== Prompt ==
A single number is all that's needed: how many lines in the data contain the string "images".

• • • • • • •

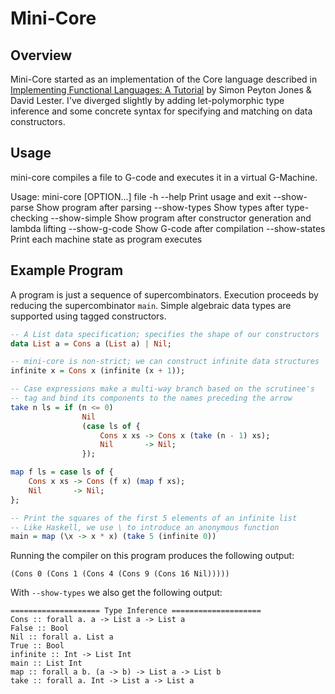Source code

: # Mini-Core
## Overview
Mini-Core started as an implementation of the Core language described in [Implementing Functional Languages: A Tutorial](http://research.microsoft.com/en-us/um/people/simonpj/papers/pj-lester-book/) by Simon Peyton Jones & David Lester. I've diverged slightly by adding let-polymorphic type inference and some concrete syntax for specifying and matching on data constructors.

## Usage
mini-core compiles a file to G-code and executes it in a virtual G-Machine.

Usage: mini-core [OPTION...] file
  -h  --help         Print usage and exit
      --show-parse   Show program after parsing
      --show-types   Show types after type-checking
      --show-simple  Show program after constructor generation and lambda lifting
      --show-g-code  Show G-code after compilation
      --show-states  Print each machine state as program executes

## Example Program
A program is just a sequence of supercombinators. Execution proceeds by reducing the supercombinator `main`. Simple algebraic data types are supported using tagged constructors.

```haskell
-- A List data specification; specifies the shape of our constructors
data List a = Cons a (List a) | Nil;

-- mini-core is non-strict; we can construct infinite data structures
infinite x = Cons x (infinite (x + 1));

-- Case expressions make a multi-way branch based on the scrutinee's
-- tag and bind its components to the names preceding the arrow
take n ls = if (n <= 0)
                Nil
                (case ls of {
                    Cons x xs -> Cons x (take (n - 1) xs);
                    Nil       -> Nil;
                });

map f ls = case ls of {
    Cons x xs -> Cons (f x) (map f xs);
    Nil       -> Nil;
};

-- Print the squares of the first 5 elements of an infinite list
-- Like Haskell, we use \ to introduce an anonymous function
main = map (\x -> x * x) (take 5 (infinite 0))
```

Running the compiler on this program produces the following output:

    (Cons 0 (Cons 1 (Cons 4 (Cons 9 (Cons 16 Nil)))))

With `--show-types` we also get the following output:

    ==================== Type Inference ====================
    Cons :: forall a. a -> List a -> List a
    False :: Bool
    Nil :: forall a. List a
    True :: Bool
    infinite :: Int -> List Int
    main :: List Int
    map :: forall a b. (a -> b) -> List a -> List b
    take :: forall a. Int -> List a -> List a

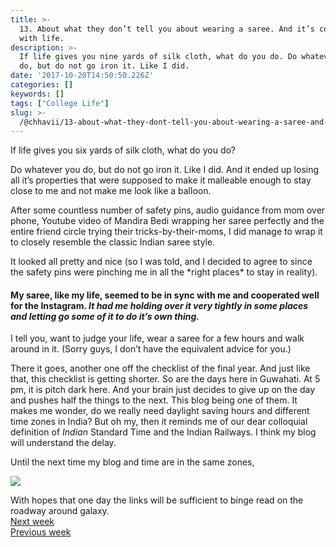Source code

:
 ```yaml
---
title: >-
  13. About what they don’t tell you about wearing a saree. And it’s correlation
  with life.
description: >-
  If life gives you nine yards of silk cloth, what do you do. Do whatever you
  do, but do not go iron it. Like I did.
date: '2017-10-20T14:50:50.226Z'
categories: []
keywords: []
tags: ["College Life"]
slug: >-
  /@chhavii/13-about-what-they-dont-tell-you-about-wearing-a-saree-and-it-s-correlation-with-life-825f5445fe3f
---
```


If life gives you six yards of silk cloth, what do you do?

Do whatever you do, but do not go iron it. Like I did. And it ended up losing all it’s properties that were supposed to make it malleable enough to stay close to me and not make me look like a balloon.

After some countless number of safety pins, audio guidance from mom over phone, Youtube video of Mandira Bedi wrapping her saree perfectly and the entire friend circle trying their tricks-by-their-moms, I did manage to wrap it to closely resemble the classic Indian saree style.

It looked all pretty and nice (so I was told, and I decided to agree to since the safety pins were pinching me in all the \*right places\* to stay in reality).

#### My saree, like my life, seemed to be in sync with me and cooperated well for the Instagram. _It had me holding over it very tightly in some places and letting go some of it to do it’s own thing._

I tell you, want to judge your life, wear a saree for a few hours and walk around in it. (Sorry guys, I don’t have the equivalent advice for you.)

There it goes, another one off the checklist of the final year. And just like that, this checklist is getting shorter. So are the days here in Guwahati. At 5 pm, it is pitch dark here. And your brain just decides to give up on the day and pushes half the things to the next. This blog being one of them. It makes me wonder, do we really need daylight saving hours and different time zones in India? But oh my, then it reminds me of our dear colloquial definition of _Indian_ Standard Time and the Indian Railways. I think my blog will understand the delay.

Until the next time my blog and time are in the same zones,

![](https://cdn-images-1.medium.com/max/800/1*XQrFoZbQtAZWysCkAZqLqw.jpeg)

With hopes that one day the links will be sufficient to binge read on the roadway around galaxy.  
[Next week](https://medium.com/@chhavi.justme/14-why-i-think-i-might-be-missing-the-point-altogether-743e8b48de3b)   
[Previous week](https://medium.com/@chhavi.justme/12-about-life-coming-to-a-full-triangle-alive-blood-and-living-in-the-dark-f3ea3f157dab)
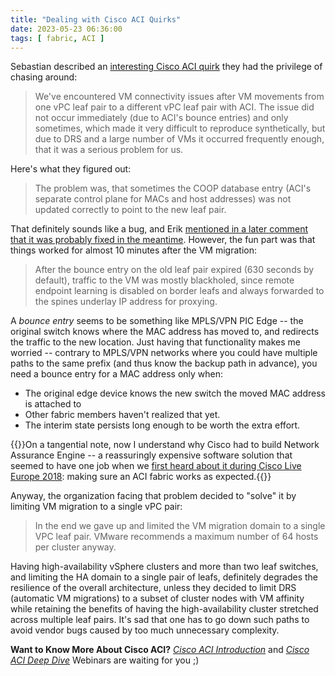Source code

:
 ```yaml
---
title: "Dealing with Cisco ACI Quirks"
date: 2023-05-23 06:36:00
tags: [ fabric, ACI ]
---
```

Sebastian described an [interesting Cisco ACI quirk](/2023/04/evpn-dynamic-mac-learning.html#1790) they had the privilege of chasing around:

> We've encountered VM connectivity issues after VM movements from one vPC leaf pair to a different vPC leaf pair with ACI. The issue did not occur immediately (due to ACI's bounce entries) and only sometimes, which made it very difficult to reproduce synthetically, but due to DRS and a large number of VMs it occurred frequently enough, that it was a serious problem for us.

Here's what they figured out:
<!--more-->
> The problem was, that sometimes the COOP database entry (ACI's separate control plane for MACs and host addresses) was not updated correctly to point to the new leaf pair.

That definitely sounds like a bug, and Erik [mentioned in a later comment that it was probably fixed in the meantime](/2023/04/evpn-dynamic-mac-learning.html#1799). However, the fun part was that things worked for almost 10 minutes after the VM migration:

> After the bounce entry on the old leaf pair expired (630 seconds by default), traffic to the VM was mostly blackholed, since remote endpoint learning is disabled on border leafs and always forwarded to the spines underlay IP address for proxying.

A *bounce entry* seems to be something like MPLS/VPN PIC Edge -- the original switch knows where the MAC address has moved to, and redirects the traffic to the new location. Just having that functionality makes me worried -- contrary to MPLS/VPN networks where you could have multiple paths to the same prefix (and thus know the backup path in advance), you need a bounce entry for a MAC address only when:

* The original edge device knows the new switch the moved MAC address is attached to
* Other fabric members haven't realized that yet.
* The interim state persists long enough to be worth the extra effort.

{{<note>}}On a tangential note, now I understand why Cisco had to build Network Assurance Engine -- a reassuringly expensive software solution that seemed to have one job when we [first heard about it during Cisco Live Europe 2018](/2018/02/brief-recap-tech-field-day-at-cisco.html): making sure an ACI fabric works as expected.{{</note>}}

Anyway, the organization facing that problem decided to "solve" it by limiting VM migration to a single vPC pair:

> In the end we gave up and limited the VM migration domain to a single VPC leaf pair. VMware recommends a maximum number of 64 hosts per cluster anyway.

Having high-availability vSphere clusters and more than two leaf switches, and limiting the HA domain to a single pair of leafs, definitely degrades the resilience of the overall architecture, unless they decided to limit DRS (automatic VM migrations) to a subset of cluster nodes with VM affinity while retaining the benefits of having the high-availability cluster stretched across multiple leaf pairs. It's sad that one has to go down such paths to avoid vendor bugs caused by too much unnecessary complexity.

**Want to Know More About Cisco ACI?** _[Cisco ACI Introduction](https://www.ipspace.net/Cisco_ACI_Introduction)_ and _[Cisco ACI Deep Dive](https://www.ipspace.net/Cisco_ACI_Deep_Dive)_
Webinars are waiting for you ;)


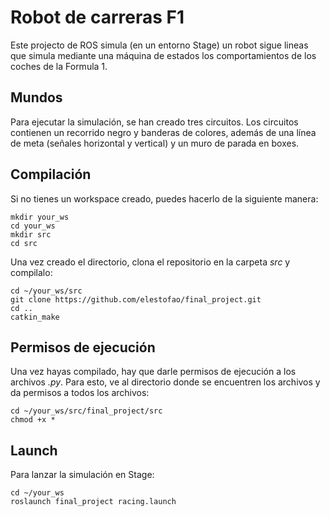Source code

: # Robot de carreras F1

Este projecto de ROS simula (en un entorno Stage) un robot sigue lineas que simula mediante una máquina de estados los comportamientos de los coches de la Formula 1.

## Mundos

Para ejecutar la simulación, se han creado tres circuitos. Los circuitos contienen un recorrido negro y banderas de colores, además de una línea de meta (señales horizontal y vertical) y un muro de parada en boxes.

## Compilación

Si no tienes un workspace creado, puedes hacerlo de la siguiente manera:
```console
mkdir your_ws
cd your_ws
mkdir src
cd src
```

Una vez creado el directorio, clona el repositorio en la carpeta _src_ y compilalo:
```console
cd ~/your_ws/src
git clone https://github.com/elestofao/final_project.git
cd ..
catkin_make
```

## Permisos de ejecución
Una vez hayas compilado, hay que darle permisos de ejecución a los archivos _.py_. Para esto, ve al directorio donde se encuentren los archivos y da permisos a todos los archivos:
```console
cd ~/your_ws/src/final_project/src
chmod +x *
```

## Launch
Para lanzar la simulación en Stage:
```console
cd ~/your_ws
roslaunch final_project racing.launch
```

• • • • • • •

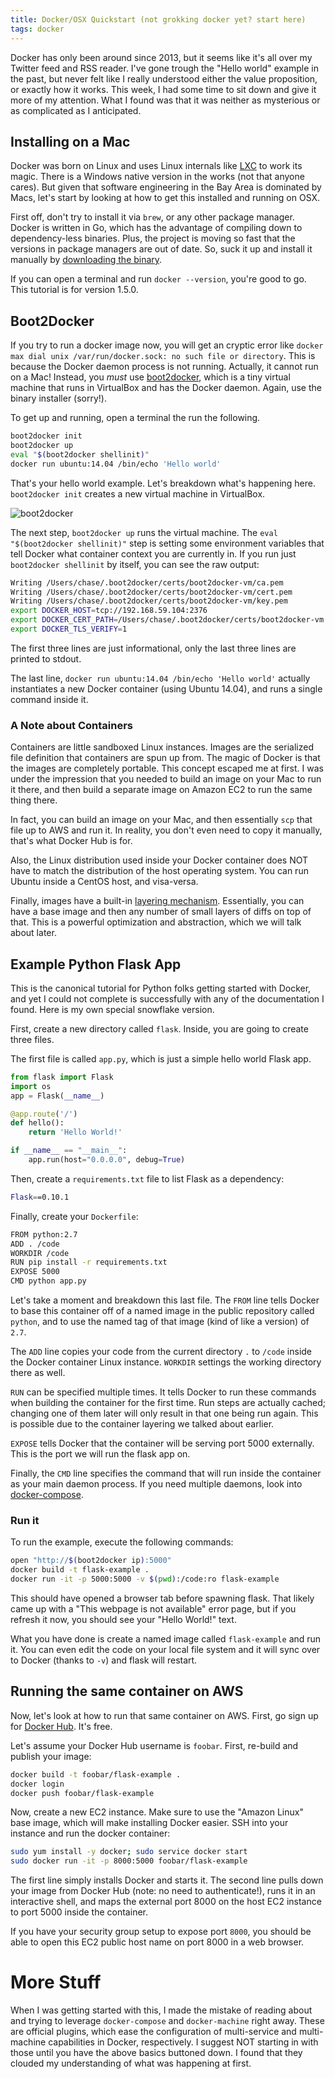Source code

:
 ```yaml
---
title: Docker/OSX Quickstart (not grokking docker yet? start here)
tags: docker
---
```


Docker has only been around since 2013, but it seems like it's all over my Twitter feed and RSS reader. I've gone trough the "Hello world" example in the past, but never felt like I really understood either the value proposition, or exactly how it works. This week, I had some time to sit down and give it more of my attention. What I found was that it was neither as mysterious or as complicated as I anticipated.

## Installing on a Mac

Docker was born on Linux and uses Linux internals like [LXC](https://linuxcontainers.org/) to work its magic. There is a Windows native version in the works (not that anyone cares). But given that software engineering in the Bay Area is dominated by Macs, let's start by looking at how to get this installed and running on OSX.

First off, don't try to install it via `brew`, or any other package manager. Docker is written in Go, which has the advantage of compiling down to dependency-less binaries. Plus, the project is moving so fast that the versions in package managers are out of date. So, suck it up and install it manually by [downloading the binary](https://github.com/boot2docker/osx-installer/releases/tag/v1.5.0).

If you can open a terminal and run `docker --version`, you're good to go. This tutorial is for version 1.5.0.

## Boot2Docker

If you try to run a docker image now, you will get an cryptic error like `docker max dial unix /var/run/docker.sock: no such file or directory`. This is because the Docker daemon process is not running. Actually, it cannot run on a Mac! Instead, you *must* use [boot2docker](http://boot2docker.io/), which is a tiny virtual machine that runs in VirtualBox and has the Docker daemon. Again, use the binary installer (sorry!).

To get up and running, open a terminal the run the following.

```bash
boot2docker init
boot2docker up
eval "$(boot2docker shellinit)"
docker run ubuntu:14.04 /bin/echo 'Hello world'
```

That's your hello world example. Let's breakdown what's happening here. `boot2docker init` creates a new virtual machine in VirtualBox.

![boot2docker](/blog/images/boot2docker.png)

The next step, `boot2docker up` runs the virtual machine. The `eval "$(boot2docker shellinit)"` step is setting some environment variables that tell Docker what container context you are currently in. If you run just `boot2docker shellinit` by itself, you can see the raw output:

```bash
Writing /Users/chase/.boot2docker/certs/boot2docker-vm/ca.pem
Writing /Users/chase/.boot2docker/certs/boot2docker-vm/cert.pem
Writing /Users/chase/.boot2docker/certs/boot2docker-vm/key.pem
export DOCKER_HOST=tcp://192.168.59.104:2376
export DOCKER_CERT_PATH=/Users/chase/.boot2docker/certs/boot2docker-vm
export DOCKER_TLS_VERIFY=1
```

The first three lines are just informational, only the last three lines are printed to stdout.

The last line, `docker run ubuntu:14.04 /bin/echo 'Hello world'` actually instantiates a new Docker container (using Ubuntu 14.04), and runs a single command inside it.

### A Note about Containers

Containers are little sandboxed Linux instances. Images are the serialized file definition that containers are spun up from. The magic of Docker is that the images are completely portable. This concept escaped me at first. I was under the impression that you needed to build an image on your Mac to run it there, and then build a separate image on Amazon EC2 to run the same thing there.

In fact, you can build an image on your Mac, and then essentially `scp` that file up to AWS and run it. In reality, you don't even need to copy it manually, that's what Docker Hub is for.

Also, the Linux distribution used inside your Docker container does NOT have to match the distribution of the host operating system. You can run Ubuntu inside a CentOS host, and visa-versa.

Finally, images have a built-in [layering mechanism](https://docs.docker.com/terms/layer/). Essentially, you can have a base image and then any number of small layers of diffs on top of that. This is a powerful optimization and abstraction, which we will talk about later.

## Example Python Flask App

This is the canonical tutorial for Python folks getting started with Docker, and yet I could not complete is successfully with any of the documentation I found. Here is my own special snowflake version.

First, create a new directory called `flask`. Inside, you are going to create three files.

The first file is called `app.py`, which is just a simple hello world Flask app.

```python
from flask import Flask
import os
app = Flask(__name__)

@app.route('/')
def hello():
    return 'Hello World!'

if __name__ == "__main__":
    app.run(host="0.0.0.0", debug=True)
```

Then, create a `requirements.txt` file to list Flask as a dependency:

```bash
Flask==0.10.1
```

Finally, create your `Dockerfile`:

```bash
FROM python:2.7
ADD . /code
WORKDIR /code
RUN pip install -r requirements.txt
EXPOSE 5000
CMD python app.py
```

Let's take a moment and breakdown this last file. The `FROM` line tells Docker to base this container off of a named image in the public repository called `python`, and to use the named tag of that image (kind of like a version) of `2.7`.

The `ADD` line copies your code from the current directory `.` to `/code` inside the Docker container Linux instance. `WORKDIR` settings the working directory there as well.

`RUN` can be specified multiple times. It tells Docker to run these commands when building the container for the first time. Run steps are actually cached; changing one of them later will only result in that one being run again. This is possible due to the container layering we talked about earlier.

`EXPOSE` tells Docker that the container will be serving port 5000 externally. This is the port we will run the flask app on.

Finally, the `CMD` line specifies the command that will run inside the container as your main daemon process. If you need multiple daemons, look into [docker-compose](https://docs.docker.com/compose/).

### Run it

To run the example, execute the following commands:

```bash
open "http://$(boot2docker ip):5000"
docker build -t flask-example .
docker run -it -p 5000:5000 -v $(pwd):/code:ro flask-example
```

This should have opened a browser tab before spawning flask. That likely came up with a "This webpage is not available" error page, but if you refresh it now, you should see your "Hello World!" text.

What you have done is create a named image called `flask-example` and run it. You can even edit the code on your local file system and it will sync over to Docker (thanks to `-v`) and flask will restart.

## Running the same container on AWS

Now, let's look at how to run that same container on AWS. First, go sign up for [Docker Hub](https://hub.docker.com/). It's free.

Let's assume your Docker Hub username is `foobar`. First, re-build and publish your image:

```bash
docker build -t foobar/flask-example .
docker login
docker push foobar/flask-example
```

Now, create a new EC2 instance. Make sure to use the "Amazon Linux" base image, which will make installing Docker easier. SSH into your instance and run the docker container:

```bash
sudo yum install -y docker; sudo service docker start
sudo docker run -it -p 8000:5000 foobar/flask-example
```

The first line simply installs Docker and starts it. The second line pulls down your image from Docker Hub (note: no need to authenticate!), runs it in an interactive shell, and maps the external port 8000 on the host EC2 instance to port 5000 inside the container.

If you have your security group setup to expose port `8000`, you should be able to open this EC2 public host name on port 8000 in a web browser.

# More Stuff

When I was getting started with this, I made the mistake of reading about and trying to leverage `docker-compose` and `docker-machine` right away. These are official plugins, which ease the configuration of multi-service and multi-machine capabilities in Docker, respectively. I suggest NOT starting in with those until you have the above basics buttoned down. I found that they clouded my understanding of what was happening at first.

• • • • • • •

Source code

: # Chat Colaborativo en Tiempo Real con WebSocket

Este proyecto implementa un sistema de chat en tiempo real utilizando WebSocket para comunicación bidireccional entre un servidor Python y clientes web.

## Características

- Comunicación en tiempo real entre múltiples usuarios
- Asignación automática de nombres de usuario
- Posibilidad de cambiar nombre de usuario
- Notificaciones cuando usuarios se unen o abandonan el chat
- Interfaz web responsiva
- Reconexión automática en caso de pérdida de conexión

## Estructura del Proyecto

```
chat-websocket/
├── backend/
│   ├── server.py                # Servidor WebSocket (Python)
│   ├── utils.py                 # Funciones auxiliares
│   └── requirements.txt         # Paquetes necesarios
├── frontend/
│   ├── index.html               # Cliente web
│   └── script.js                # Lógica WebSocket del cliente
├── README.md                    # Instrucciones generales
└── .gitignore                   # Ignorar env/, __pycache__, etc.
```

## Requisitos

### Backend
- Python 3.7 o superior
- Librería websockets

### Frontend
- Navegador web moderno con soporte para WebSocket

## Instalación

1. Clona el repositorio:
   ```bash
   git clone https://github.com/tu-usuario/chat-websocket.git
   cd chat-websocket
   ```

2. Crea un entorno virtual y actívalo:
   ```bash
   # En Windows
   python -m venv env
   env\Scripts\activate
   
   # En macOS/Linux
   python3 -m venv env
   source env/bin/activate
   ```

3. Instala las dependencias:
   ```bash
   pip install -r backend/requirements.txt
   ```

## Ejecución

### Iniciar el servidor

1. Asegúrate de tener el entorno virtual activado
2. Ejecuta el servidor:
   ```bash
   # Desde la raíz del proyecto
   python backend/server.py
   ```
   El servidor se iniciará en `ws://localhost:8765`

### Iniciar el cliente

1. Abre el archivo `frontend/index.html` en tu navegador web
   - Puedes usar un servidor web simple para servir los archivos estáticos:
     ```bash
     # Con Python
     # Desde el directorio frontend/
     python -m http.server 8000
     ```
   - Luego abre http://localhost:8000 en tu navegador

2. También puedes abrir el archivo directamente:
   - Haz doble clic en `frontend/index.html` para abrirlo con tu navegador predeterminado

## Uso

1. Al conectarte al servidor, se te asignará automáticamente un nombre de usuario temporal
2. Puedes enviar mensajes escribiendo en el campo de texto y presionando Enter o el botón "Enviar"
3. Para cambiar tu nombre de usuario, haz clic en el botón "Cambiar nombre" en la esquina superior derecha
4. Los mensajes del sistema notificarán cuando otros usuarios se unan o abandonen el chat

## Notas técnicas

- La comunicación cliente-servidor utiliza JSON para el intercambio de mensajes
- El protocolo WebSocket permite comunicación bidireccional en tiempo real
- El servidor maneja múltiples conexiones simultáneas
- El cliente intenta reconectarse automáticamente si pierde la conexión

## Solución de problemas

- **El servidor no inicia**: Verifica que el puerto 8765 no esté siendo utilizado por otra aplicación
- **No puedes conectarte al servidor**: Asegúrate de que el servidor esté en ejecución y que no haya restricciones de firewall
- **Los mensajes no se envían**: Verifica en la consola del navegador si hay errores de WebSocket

• • • • • • •

== Exercise answer ==
4